People often make the statement that “it’s just calories in, calories out,” and that’s really cute to say to someone who doesn’t know any better, but I do. Of course it’s calories in vs calories out, but the sources of those calories matter. If your calories come from a diet high in carbs, it affects the kind of body you can build under that kind of diet. A diet high in processed foods is, without a doubt, a diet relatively high in carbs. A diet high in relative carbs builds a body low in muscle, and a body low in muscle doesn’t burn the same amount of calories as it could with, say, even ten pounds of lean muscle added.
Conversations about “calories in vs calories out” also often stem from one’s desire to eat junk food with impunity, and that’s okay. Do you. But for myself – and, I suspect, many Americans – processed food combined with a lack of coping mechanisms results creates a tailspin that not only requires a declaration of war to defeat, but also creates an almost-unbreakable correlation between pleasure and unhealthy quantities of junk food.
Believe me, I tried to do everything except give up my junk food in order to still prosper, but I couldn’t. You can’t work on your addiction to something while still consuming that item. You can’t.
But, learning to eat whole, unprocessed food taught me a few things:
1) I will never add as much salt to my own dishes as I’d otherwise find in a processed food version of it.
2) I’d never sugar my own drink with the amount of sugar found in a processed food beverage – most of us cringe at the thought of adding more than two teaspoons – about 8g – of sugar to our coffee… there are seven teaspoons in an 8oz cup of sodapop.
3) If I’d added the amount of fat found in my favorite processed food dish to my own dish, it’d taste too oily, too soft, too smooth for my liking. Many different kinds of powdered fats are added to processed food to aid it in mixing with water to make whatever creamy consistency is necessary. Adding fat to things helps bump up the flavor where there is none.

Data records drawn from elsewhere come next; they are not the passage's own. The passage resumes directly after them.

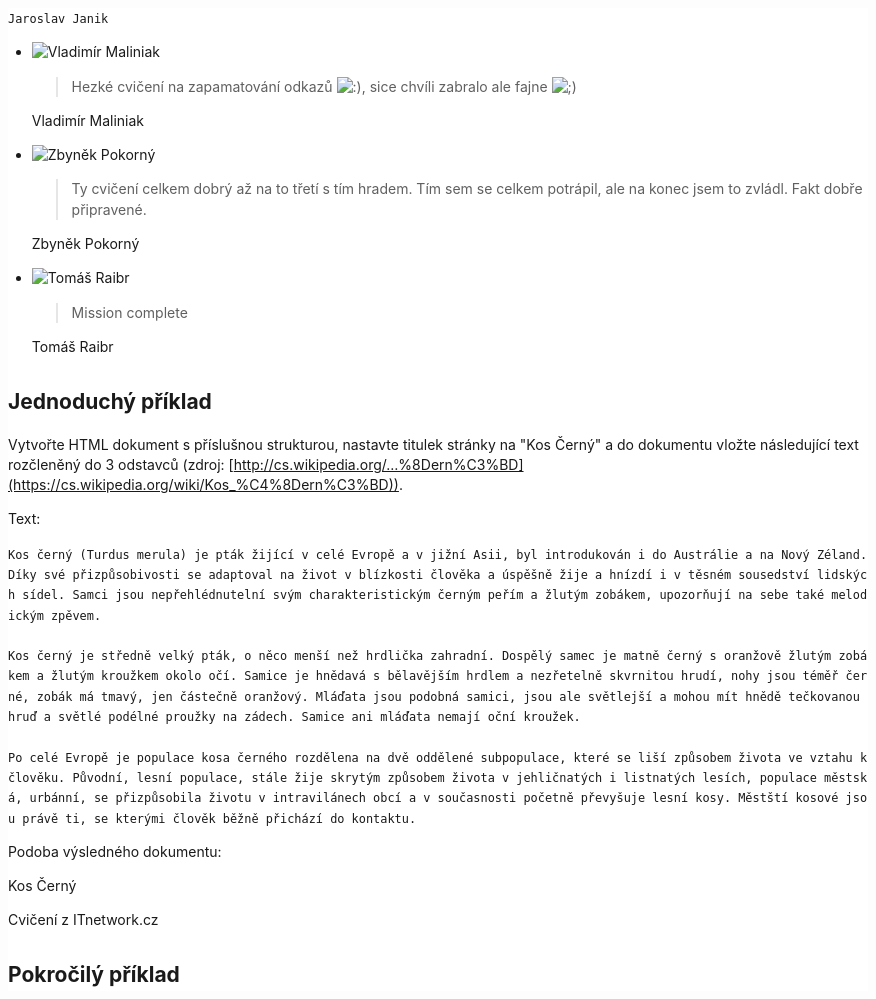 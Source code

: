     Jaroslav Janik  
    
*   ![Vladimír Maliniak](https://www.itnetwork.cz/images/img/person.png)
    
    > Hezké cvičení na zapamatování odkazů ![:)](https://www.itnetwork.cz/images/img/smileys/happy.png), sice chvíli zabralo ale fajne ![;)](https://www.itnetwork.cz/images/img/smileys/wink.png)
    
    Vladimír Maliniak  
    
*   ![Zbyněk Pokorný](https://www.itnetwork.cz/images/img/person.png)
    
    > Ty cvičení celkem dobrý až na to třetí s tím hradem. Tím sem se celkem potrápil, ale na konec jsem to zvládl. Fakt dobře připravené.
    
    Zbyněk Pokorný  
    
*   ![Tomáš Raibr](https://www.itnetwork.cz/images/img/person.png)
    
    > Mission complete
    
    Tomáš Raibr  
    

Jednoduchý příklad
------------------

Vytvořte HTML dokument s příslušnou strukturou, nastavte titulek stránky na "Kos Černý" a do dokumentu vložte následující text rozčleněný do 3 odstavců (zdroj: [http://cs.wikipedia.org/…%8Dern%C3%BD](https://cs.wikipedia.org/wiki/Kos_%C4%8Dern%C3%BD)).

Text:

```
Kos černý (Turdus merula) je pták žijící v celé Evropě a v jižní Asii, byl introdukován i do Austrálie a na Nový Zéland. Díky své přizpůsobivosti se adaptoval na život v blízkosti člověka a úspěšně žije a hnízdí i v těsném sousedství lidských sídel. Samci jsou nepřehlédnutelní svým charakteristickým černým peřím a žlutým zobákem, upozorňují na sebe také melodickým zpěvem.

Kos černý je středně velký pták, o něco menší než hrdlička zahradní. Dospělý samec je matně černý s oranžově žlutým zobákem a žlutým kroužkem okolo očí. Samice je hnědavá s bělavějším hrdlem a nezřetelně skvrnitou hrudí, nohy jsou téměř černé, zobák má tmavý, jen částečně oranžový. Mláďata jsou podobná samici, jsou ale světlejší a mohou mít hnědě tečkovanou hruď a světlé podélné proužky na zádech. Samice ani mláďata nemají oční kroužek.

Po celé Evropě je populace kosa černého rozdělena na dvě oddělené subpopulace, které se liší způsobem života ve vztahu k člověku. Původní, lesní populace, stále žije skrytým způsobem života v jehličnatých i listnatých lesích, populace městská, urbánní, se přizpůsobila životu v intravilánech obcí a v současnosti početně převyšuje lesní kosy. Městští kosové jsou právě ti, se kterými člověk běžně přichází do kontaktu.
```


Podoba výsledného dokumentu:

Kos Černý

Cvičení z ITnetwork.cz

Pokročilý příklad
-----------------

The hilarity in the article I wrote yesterday, is that while so many people whine about all the superficial reasons why clean eating is problematic, they never – not once – talk about this perceived benefit. Why? Because food addiction is a “non-issue.” It’s something made up by fat people who want excuses for being fat. Except when you stop being fat and lose weight, then people actually listen to you. (Hence, apparently, me, after having successfully lost almost 170lbs.)
*I’m of the mind that any combination of major stress and an ability to handle it can turn a person into someone with “an addictive personality.” Be it cigarettes, alcohol, cocaine or food, addiction still serves the same purpose, accomplishes the same goal and still has to be handled the right way, else you can never recover.
**You could also argue that it has saved my daughter’s life, too. The babies… they learn from us.